Kroptavitch is the volunteer manager of the Art e Fekts Gallery on Main Street and owner of her own business, MPK Photography. Kroptavich said her sister, Karen Walsh-Emma, suggested Mary get involved with the art walk, which led to deeper involvement with the city’s downtown and eventually to the job as Main Street coordinator.

“My sister had JK Holly gift shop. I was working there. At the same time I took up photography she suggested I get involved with art walk.”

Kroptavitch, her sister, and two other siblings, grew up in Scranton and Wilkes-Barre with bells on their shoes, doing chores like mowing the lawn and shopping as early as age 6.

She said when her stay-at-home mom went outside she tethered Mary to the clothes line.

What was going on?

Her parents, the late Thomas and Maryann Walsh, were blind. But it didn’t stop them from getting educations and raising four sighted children. Her father graduated from Wyoming Seminary, Wilkes and the University of Scranton with a master’s degree in psychology. This was at a time when many blind people were institutionalized and it was thought it was not possible for them to marry and raise a family.

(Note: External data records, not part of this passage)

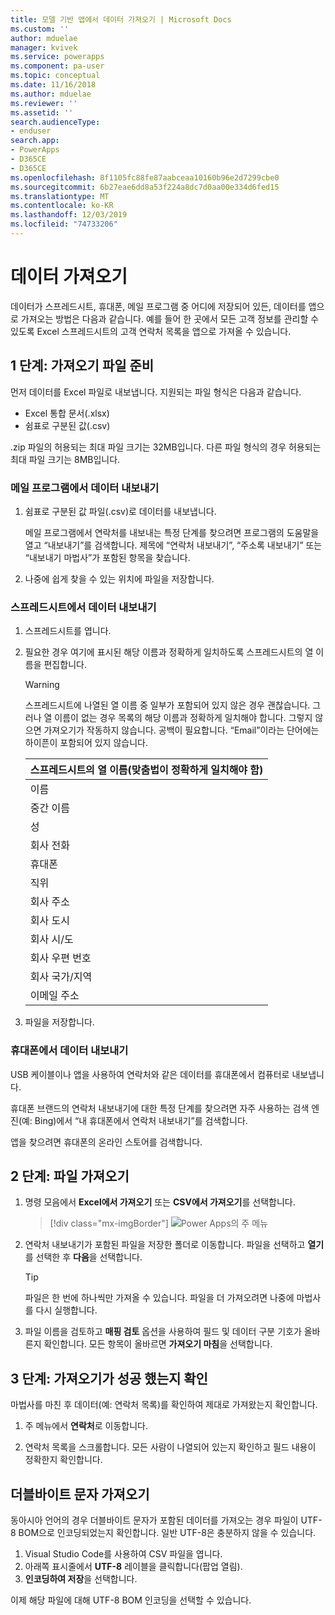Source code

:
 ```yaml
---
title: 모델 기반 앱에서 데이터 가져오기 | Microsoft Docs
ms.custom: ''
author: mduelae
manager: kvivek
ms.service: powerapps
ms.component: pa-user
ms.topic: conceptual
ms.date: 11/16/2018
ms.author: mduelae
ms.reviewer: ''
ms.assetid: ''
search.audienceType:
- enduser
search.app:
- PowerApps
- D365CE
- D365CE
ms.openlocfilehash: 8f1105fc88fe87aabceaa10160b96e2d7299cbe0
ms.sourcegitcommit: 6b27eae6dd8a53f224a8dc7d0aa00e334d6fed15
ms.translationtype: MT
ms.contentlocale: ko-KR
ms.lasthandoff: 12/03/2019
ms.locfileid: "74733206"
---
```

# <a name="import-data"></a>데이터 가져오기

데이터가 스프레드시트, 휴대폰, 메일 프로그램 중 어디에 저장되어 있든, 데이터를 앱으로 가져오는 방법은 다음과 같습니다. 예를 들어 한 곳에서 모든 고객 정보를 관리할 수 있도록 Excel 스프레드시트의 고객 연락처 목록을 앱으로 가져올 수 있습니다.
  
## <a name="step-1-get-your-import-file-ready"></a>1 단계: 가져오기 파일 준비  
먼저 데이터를 Excel 파일로 내보냅니다. 지원되는 파일 형식은 다음과 같습니다.
 - Excel 통합 문서(.xlsx)
 - 쉼표로 구분된 값(.csv)
  
.zip 파일의 허용되는 최대 파일 크기는 32MB입니다. 다른 파일 형식의 경우 허용되는 최대 파일 크기는 8MB입니다.  
  
### <a name="export-data-from-an-email-program"></a>메일 프로그램에서 데이터 내보내기  
  
1.  쉼표로 구분된 값 파일(.csv)로 데이터를 내보냅니다.  
  
     메일 프로그램에서 연락처를 내보내는 특정 단계를 찾으려면 프로그램의 도움말을 열고 “내보내기”를 검색합니다. 제목에 “연락처 내보내기”, “주소록 내보내기” 또는 “내보내기 마법사”가 포함된 항목을 찾습니다.  
  
2.  나중에 쉽게 찾을 수 있는 위치에 파일을 저장합니다.  
  
### <a name="export-data-from-a-spreadsheet"></a>스프레드시트에서 데이터 내보내기  
  
1.  스프레드시트를 엽니다.  
  
2.  필요한 경우 여기에 표시된 해당 이름과 정확하게 일치하도록 스프레드시트의 열 이름을 편집합니다.  
  
    > [!WARNING]
    > 스프레드시트에 나열된 열 이름 중 일부가 포함되어 있지 않은 경우 괜찮습니다. 그러나 열 이름이 없는 경우 목록의 해당 이름과 정확하게 일치해야 합니다. 그렇지 않으면 가져오기가 작동하지 않습니다. 공백이 필요합니다. “Email”이라는 단어에는 하이픈이 포함되어 있지 않습니다.  

    |**스프레드시트의 열 이름(맞춤법이 정확하게 일치해야 함)**|
    |---------|
    |이름|  
    |중간 이름|  
    |성|  
    |회사 전화|  
    |휴대폰|  
    |직위|  
    |회사 주소|  
    |회사 도시|  
    |회사 시/도|  
    |회사 우편 번호|  
    |회사 국가/지역|  
    |이메일 주소|  
  
3.  파일을 저장합니다.  
  
### <a name="export-data-from-your-phone"></a>휴대폰에서 데이터 내보내기  

USB 케이블이나 앱을 사용하여 연락처와 같은 데이터를 휴대폰에서 컴퓨터로 내보냅니다.
  
휴대폰 브랜드의 연락처 내보내기에 대한 특정 단계를 찾으려면 자주 사용하는 검색 엔진(예: Bing)에서 “내 휴대폰에서 연락처 내보내기”를 검색합니다.  
  
앱을 찾으려면 휴대폰의 온라인 스토어를 검색합니다.  
  
## <a name="step-2-import-the-file"></a>2 단계: 파일 가져오기 
  
1. 명령 모음에서 **Excel에서 가져오기** 또는 **CSV에서 가져오기**를 선택합니다.

   > [!div class="mx-imgBorder"]
   > ![Power Apps의 주 메뉴](media/import.png "Power Apps의 주 메뉴")
  
2. 연락처 내보내기가 포함된 파일을 저장한 폴더로 이동합니다. 파일을 선택하고 **열기**를 선택한 후 **다음**을 선택합니다.  
  
   > [!TIP]
   > 파일은 한 번에 하나씩만 가져올 수 있습니다. 파일을 더 가져오려면 나중에 마법사를 다시 실행합니다.
   
3. 파일 이름을 검토하고 **매핑 검토** 옵션을 사용하여 필드 및 데이터 구분 기호가 올바른지 확인합니다. 모든 항목이 올바르면 **가져오기 마침**을 선택합니다.  
 
## <a name="step-3-check-that-the-import-is-successful"></a>3 단계: 가져오기가 성공 했는지 확인

마법사를 마친 후 데이터(예: 연락처 목록)를 확인하여 제대로 가져왔는지 확인합니다.  
  
1. 주 메뉴에서 **연락처**로 이동합니다.
  
2. 연락처 목록을 스크롤합니다. 모든 사람이 나열되어 있는지 확인하고 필드 내용이 정확한지 확인합니다.

## <a name="import-double-byte-characters"></a>더블바이트 문자 가져오기 

동아시아 언어의 경우 더블바이트 문자가 포함된 데이터를 가져오는 경우 파일이 UTF-8 BOM으로 인코딩되었는지 확인합니다. 일반 UTF-8은 충분하지 않을 수 있습니다.

1. Visual Studio Code를 사용하여 CSV 파일을 엽니다.
2. 아래쪽 표시줄에서 **UTF-8** 레이블을 클릭합니다(팝업 열림). 
3. **인코딩하여 저장**을 선택합니다. 

이제 해당 파일에 대해 UTF-8 BOM 인코딩을 선택할 수 있습니다.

But Kroptavitch said her parents kept life as normal as possible. Her father was a Yankee fan and listened to the games on his Walkman. Her mother was a soap opera fan. He worked as an advocate for the blind and her mother was a homemaker.

“Do they even call them homemakers anymore,” she said with a chuckle. “I don’t know if that’s politically correct.”

Her father was blind from birth. Her mother had retinitis pigmentosa, or RP, a genetic eye disease. She had very limited vision, able to see shadows and movement in bright light when she was young, but was blind by the time she was 30.

Kroptavitch got back from Harrisburg on Friday and she is anxious to get back and implement what she learned at the Downtown Center in meetings with the city’s volunteer committees and entrepreneurs. The city is preparing an application to become a member of the Department of Community and Economic Development’s Main Street Program in 2020.

One of Kroptavitch’s favorite ongoing projects, in keeping with the city’s art theme, is a sculpture loop or park. Several sculptures — some donated, some loaned by Marywood University and some purchased by the Pittston Arts Council — will line an art loop trail on the path behind the fire station to the upper Tomato Festival lot.

In an interview with The Citizens’ Voice when she was hired in May, Kroptavich said, “We need to have more businesses, more retail business downtown.”

“For me, the main goal is the retention of the businesses that are here and bringing in more retail businesses, so that when people come down here for events — the art walks, the parades, all those activities the city has — it would be nice to incorporate the business, have them open, participating and benefitting,” she said.

Kroptavich lives in Duryea with her husband, Jim, and their three daughters, Paige, 14; Brooke, 12 and Sofia, 8.